++++ Information shown

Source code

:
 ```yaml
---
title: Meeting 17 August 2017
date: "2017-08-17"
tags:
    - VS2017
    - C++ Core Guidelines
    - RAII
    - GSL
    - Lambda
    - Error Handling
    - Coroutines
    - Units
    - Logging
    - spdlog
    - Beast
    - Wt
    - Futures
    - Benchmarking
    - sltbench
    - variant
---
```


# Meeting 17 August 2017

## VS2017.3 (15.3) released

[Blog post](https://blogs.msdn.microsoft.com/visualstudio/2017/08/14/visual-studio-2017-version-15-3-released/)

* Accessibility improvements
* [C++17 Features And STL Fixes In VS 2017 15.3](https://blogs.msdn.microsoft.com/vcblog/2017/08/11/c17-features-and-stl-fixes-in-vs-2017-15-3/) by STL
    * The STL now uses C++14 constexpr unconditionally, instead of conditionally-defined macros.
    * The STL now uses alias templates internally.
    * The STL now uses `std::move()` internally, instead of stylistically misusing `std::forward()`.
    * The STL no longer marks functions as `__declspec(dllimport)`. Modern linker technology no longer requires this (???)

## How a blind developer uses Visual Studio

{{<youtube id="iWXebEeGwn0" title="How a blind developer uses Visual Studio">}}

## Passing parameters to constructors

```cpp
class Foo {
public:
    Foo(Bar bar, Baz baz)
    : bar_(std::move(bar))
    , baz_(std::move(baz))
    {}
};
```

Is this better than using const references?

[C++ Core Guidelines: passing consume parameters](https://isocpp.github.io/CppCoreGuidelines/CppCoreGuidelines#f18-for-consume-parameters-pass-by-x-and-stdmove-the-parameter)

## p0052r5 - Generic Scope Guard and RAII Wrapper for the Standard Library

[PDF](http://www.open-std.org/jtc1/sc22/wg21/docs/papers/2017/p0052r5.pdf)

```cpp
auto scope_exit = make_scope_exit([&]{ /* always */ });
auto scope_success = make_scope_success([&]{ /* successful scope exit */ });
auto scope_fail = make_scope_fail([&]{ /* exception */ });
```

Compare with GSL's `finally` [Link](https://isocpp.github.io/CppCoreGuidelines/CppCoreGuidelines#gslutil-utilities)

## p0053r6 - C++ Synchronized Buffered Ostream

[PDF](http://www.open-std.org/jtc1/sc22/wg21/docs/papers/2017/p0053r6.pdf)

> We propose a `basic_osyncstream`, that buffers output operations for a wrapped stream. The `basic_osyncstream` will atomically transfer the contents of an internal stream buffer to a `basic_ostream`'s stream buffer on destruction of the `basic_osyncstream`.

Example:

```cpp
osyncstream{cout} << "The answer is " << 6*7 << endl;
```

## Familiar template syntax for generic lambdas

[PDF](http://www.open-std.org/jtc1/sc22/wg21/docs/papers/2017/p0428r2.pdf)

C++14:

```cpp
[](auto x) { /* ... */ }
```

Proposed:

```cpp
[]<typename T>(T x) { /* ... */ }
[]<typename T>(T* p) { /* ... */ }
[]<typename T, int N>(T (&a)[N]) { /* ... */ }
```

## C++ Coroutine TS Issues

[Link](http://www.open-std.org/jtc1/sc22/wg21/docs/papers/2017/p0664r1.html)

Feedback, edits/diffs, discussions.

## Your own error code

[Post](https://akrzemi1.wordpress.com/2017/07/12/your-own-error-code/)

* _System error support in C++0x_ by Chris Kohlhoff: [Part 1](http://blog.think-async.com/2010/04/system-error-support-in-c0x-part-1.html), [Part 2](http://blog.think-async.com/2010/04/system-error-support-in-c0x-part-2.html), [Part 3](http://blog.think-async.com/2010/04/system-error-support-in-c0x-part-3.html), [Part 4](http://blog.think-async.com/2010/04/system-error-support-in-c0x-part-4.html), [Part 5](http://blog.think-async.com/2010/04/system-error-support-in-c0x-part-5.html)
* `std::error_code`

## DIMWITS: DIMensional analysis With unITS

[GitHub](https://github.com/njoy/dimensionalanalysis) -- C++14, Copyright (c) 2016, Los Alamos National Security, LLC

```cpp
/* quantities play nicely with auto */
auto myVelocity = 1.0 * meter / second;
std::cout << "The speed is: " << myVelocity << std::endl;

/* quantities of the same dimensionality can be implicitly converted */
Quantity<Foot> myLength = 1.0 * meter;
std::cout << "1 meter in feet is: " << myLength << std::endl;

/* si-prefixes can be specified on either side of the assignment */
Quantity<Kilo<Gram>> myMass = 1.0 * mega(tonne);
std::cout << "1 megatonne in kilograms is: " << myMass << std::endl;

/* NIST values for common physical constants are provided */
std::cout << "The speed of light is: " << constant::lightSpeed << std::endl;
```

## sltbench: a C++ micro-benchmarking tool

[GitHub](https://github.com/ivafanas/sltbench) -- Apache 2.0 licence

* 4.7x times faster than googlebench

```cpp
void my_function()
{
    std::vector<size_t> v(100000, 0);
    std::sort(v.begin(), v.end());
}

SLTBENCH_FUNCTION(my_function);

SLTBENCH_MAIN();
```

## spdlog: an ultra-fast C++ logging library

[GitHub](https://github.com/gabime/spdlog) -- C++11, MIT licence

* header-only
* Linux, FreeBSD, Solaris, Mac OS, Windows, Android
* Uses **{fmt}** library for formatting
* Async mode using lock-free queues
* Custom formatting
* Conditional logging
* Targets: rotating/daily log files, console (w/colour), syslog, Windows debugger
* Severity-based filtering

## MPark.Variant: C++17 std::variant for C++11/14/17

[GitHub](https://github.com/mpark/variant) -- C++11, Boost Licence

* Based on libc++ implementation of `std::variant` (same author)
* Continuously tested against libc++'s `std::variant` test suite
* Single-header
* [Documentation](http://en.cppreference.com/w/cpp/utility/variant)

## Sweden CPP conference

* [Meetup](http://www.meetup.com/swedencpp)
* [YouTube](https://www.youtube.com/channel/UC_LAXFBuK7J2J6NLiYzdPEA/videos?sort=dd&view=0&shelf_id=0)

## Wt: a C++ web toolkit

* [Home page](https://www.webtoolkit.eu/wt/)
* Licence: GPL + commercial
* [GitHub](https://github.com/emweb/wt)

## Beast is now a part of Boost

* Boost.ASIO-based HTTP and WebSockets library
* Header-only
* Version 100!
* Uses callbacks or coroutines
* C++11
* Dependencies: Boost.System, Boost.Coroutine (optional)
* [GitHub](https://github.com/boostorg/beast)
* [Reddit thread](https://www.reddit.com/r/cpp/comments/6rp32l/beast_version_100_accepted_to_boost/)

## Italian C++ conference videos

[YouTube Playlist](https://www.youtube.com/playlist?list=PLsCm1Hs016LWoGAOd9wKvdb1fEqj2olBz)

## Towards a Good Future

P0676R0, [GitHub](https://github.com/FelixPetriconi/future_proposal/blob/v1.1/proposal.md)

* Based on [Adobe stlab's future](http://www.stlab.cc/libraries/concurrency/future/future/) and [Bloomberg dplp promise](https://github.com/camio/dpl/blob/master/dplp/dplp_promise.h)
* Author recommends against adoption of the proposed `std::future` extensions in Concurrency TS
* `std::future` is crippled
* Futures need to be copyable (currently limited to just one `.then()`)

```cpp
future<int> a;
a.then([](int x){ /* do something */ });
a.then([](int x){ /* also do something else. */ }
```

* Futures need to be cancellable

++++++++

The full set of entries above has to be restated exactly.

**Task solution**:
Source code

:
 ```yaml
---
title: Meeting 17 August 2017
date: "2017-08-17"
tags:
    - VS2017
    - C++ Core Guidelines
    - RAII
    - GSL
    - Lambda
    - Error Handling
    - Coroutines
    - Units
    - Logging
    - spdlog
    - Beast
    - Wt
    - Futures
    - Benchmarking
    - sltbench
    - variant
---
```


# Meeting 17 August 2017

## VS2017.3 (15.3) released

[Blog post](https://blogs.msdn.microsoft.com/visualstudio/2017/08/14/visual-studio-2017-version-15-3-released/)

* Accessibility improvements
* [C++17 Features And STL Fixes In VS 2017 15.3](https://blogs.msdn.microsoft.com/vcblog/2017/08/11/c17-features-and-stl-fixes-in-vs-2017-15-3/) by STL
    * The STL now uses C++14 constexpr unconditionally, instead of conditionally-defined macros.
    * The STL now uses alias templates internally.
    * The STL now uses `std::move()` internally, instead of stylistically misusing `std::forward()`.
    * The STL no longer marks functions as `__declspec(dllimport)`. Modern linker technology no longer requires this (???)

## How a blind developer uses Visual Studio

{{<youtube id="iWXebEeGwn0" title="How a blind developer uses Visual Studio">}}

## Passing parameters to constructors

```cpp
class Foo {
public:
    Foo(Bar bar, Baz baz)
    : bar_(std::move(bar))
    , baz_(std::move(baz))
    {}
};
```

Is this better than using const references?

[C++ Core Guidelines: passing consume parameters](https://isocpp.github.io/CppCoreGuidelines/CppCoreGuidelines#f18-for-consume-parameters-pass-by-x-and-stdmove-the-parameter)

## p0052r5 - Generic Scope Guard and RAII Wrapper for the Standard Library

[PDF](http://www.open-std.org/jtc1/sc22/wg21/docs/papers/2017/p0052r5.pdf)

```cpp
auto scope_exit = make_scope_exit([&]{ /* always */ });
auto scope_success = make_scope_success([&]{ /* successful scope exit */ });
auto scope_fail = make_scope_fail([&]{ /* exception */ });
```

Compare with GSL's `finally` [Link](https://isocpp.github.io/CppCoreGuidelines/CppCoreGuidelines#gslutil-utilities)

## p0053r6 - C++ Synchronized Buffered Ostream

[PDF](http://www.open-std.org/jtc1/sc22/wg21/docs/papers/2017/p0053r6.pdf)

> We propose a `basic_osyncstream`, that buffers output operations for a wrapped stream. The `basic_osyncstream` will atomically transfer the contents of an internal stream buffer to a `basic_ostream`'s stream buffer on destruction of the `basic_osyncstream`.

Example:

```cpp
osyncstream{cout} << "The answer is " << 6*7 << endl;
```

## Familiar template syntax for generic lambdas

[PDF](http://www.open-std.org/jtc1/sc22/wg21/docs/papers/2017/p0428r2.pdf)

C++14:

```cpp
[](auto x) { /* ... */ }
```

Proposed:

```cpp
[]<typename T>(T x) { /* ... */ }
[]<typename T>(T* p) { /* ... */ }
[]<typename T, int N>(T (&a)[N]) { /* ... */ }
```

## C++ Coroutine TS Issues

[Link](http://www.open-std.org/jtc1/sc22/wg21/docs/papers/2017/p0664r1.html)

Feedback, edits/diffs, discussions.

## Your own error code

[Post](https://akrzemi1.wordpress.com/2017/07/12/your-own-error-code/)

* _System error support in C++0x_ by Chris Kohlhoff: [Part 1](http://blog.think-async.com/2010/04/system-error-support-in-c0x-part-1.html), [Part 2](http://blog.think-async.com/2010/04/system-error-support-in-c0x-part-2.html), [Part 3](http://blog.think-async.com/2010/04/system-error-support-in-c0x-part-3.html), [Part 4](http://blog.think-async.com/2010/04/system-error-support-in-c0x-part-4.html), [Part 5](http://blog.think-async.com/2010/04/system-error-support-in-c0x-part-5.html)
* `std::error_code`

## DIMWITS: DIMensional analysis With unITS

[GitHub](https://github.com/njoy/dimensionalanalysis) -- C++14, Copyright (c) 2016, Los Alamos National Security, LLC

```cpp
/* quantities play nicely with auto */
auto myVelocity = 1.0 * meter / second;
std::cout << "The speed is: " << myVelocity << std::endl;

/* quantities of the same dimensionality can be implicitly converted */
Quantity<Foot> myLength = 1.0 * meter;
std::cout << "1 meter in feet is: " << myLength << std::endl;

/* si-prefixes can be specified on either side of the assignment */
Quantity<Kilo<Gram>> myMass = 1.0 * mega(tonne);
std::cout << "1 megatonne in kilograms is: " << myMass << std::endl;

/* NIST values for common physical constants are provided */
std::cout << "The speed of light is: " << constant::lightSpeed << std::endl;
```

## sltbench: a C++ micro-benchmarking tool

[GitHub](https://github.com/ivafanas/sltbench) -- Apache 2.0 licence

* 4.7x times faster than googlebench

```cpp
void my_function()
{
    std::vector<size_t> v(100000, 0);
    std::sort(v.begin(), v.end());
}

SLTBENCH_FUNCTION(my_function);

SLTBENCH_MAIN();
```

## spdlog: an ultra-fast C++ logging library

[GitHub](https://github.com/gabime/spdlog) -- C++11, MIT licence

* header-only
* Linux, FreeBSD, Solaris, Mac OS, Windows, Android
* Uses **{fmt}** library for formatting
* Async mode using lock-free queues
* Custom formatting
* Conditional logging
* Targets: rotating/daily log files, console (w/colour), syslog, Windows debugger
* Severity-based filtering

## MPark.Variant: C++17 std::variant for C++11/14/17

[GitHub](https://github.com/mpark/variant) -- C++11, Boost Licence

* Based on libc++ implementation of `std::variant` (same author)
* Continuously tested against libc++'s `std::variant` test suite
* Single-header
* [Documentation](http://en.cppreference.com/w/cpp/utility/variant)

## Sweden CPP conference

* [Meetup](http://www.meetup.com/swedencpp)
* [YouTube](https://www.youtube.com/channel/UC_LAXFBuK7J2J6NLiYzdPEA/videos?sort=dd&view=0&shelf_id=0)

## Wt: a C++ web toolkit

* [Home page](https://www.webtoolkit.eu/wt/)
* Licence: GPL + commercial
* [GitHub](https://github.com/emweb/wt)

## Beast is now a part of Boost

* Boost.ASIO-based HTTP and WebSockets library
* Header-only
* Version 100!
* Uses callbacks or coroutines
* C++11
* Dependencies: Boost.System, Boost.Coroutine (optional)
* [GitHub](https://github.com/boostorg/beast)
* [Reddit thread](https://www.reddit.com/r/cpp/comments/6rp32l/beast_version_100_accepted_to_boost/)

## Italian C++ conference videos

[YouTube Playlist](https://www.youtube.com/playlist?list=PLsCm1Hs016LWoGAOd9wKvdb1fEqj2olBz)

## Towards a Good Future

P0676R0, [GitHub](https://github.com/FelixPetriconi/future_proposal/blob/v1.1/proposal.md)

* Based on [Adobe stlab's future](http://www.stlab.cc/libraries/concurrency/future/future/) and [Bloomberg dplp promise](https://github.com/camio/dpl/blob/master/dplp/dplp_promise.h)
* Author recommends against adoption of the proposed `std::future` extensions in Concurrency TS
* `std::future` is crippled
* Futures need to be copyable (currently limited to just one `.then()`)

```cpp
future<int> a;
a.then([](int x){ /* do something */ });
a.then([](int x){ /* also do something else. */ }
```

* Futures need to be cancellable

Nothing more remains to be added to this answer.